* _Aim of the task_
If a line in the data below holds the word "problématique", copy it.

--- --- ---

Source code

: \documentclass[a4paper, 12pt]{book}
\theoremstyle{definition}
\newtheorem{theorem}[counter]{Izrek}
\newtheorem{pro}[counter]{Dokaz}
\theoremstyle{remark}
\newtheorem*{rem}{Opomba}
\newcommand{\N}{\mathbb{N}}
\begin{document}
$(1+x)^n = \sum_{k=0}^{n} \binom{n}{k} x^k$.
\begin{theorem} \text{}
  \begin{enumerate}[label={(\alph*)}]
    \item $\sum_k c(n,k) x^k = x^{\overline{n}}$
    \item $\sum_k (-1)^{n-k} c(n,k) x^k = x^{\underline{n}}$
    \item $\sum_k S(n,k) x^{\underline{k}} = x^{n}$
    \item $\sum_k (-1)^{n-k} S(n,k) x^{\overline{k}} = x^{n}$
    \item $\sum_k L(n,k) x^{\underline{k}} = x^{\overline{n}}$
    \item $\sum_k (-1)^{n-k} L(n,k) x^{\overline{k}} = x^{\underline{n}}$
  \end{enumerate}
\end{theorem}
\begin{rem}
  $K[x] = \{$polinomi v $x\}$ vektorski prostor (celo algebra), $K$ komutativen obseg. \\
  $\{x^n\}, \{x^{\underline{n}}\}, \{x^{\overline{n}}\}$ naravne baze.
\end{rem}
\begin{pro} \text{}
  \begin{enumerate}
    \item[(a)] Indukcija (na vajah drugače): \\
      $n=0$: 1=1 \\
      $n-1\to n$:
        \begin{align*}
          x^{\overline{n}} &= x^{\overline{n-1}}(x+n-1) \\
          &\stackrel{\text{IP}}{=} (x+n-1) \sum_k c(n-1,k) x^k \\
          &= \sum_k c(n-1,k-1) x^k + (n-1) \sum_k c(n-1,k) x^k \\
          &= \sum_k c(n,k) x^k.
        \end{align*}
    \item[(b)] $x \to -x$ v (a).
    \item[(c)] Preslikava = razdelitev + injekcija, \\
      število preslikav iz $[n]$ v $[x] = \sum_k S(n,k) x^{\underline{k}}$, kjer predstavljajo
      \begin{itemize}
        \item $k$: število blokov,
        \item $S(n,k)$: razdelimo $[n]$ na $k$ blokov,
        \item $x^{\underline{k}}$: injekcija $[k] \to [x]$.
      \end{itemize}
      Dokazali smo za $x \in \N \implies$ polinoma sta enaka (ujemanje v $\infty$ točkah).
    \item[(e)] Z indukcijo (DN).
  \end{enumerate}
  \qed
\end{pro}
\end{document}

--- --- ---

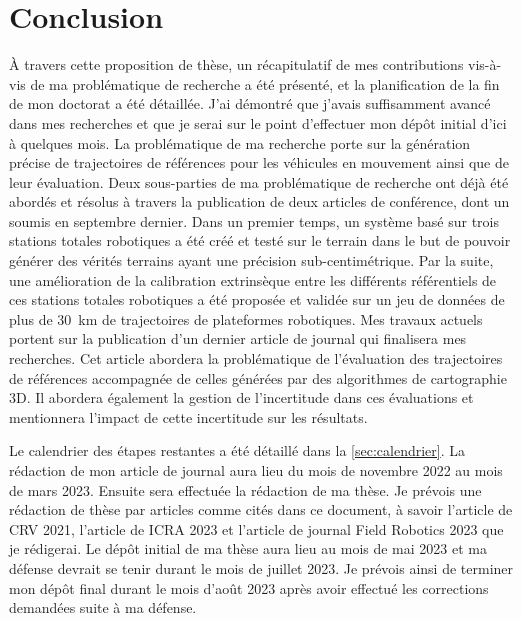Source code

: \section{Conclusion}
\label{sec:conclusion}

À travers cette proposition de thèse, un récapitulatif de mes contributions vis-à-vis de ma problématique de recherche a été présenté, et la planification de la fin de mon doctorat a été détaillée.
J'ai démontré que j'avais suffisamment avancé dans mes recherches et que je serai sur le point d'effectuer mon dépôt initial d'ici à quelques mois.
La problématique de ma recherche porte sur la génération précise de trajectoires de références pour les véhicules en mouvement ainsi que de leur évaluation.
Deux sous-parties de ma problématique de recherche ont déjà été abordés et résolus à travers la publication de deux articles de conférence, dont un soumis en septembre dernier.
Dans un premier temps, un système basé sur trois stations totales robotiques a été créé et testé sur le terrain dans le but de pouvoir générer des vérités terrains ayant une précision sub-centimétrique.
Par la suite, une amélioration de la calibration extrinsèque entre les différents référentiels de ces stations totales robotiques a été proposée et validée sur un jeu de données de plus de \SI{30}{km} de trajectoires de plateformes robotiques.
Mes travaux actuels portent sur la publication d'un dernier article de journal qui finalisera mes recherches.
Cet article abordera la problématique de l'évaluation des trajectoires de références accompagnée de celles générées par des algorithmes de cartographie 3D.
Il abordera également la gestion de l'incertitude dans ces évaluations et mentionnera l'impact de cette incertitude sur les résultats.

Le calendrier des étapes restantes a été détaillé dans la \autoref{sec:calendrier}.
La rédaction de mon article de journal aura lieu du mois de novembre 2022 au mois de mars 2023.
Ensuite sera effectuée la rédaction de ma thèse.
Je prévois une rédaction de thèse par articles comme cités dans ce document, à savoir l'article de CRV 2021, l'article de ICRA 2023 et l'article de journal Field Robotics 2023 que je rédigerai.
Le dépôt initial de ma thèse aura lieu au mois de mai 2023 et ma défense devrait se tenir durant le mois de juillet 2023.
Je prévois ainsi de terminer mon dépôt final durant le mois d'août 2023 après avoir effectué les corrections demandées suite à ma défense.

--- --- ---

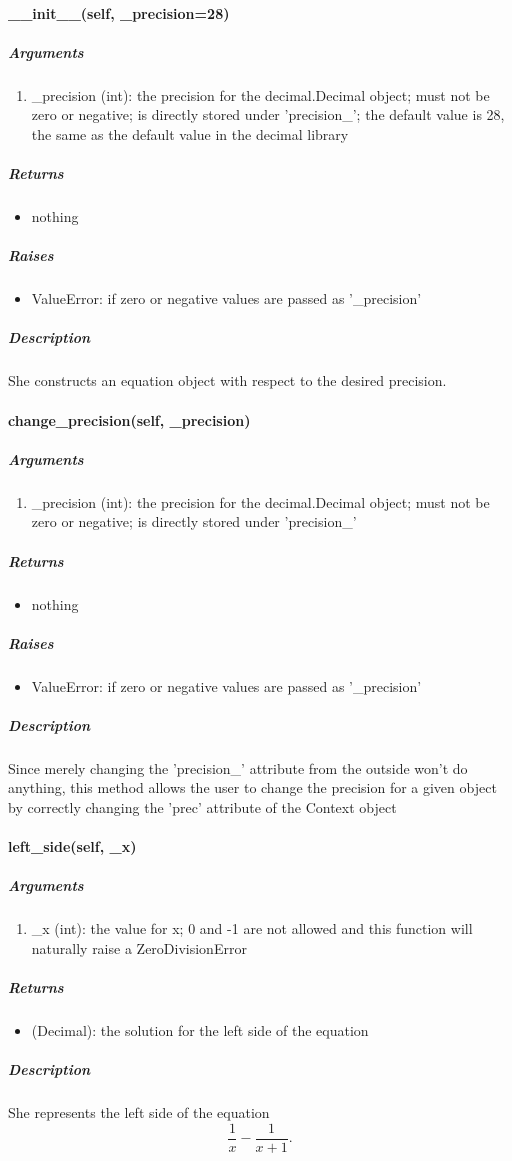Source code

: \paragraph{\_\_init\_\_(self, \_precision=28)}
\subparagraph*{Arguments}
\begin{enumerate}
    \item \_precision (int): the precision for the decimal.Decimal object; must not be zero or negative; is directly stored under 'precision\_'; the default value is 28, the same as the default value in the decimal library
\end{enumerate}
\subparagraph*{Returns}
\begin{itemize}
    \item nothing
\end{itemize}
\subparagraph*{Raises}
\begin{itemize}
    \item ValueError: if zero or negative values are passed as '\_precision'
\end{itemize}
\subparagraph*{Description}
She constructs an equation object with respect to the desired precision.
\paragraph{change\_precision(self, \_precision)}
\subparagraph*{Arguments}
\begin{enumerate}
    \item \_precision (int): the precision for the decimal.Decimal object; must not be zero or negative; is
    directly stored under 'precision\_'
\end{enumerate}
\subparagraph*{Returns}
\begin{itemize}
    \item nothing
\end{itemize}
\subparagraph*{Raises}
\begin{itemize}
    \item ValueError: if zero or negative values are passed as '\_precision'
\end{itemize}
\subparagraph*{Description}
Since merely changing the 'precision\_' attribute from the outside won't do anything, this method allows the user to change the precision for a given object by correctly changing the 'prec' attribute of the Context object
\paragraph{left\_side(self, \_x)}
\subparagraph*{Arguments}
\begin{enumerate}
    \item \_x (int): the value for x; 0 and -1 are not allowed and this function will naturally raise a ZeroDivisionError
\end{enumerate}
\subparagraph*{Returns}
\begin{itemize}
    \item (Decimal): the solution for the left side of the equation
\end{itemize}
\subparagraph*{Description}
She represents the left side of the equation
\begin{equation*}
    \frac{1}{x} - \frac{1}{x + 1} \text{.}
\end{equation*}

--- --- ---

* _Finished exercise_
À travers cette proposition de thèse, un récapitulatif de mes contributions vis-à-vis de ma problématique de recherche a été présenté, et la planification de la fin de mon doctorat a été détaillée.
La problématique de ma recherche porte sur la génération précise de trajectoires de références pour les véhicules en mouvement ainsi que de leur évaluation.
Deux sous-parties de ma problématique de recherche ont déjà été abordés et résolus à travers la publication de deux articles de conférence, dont un soumis en septembre dernier.
Cet article abordera la problématique de l'évaluation des trajectoires de références accompagnée de celles générées par des algorithmes de cartographie 3D.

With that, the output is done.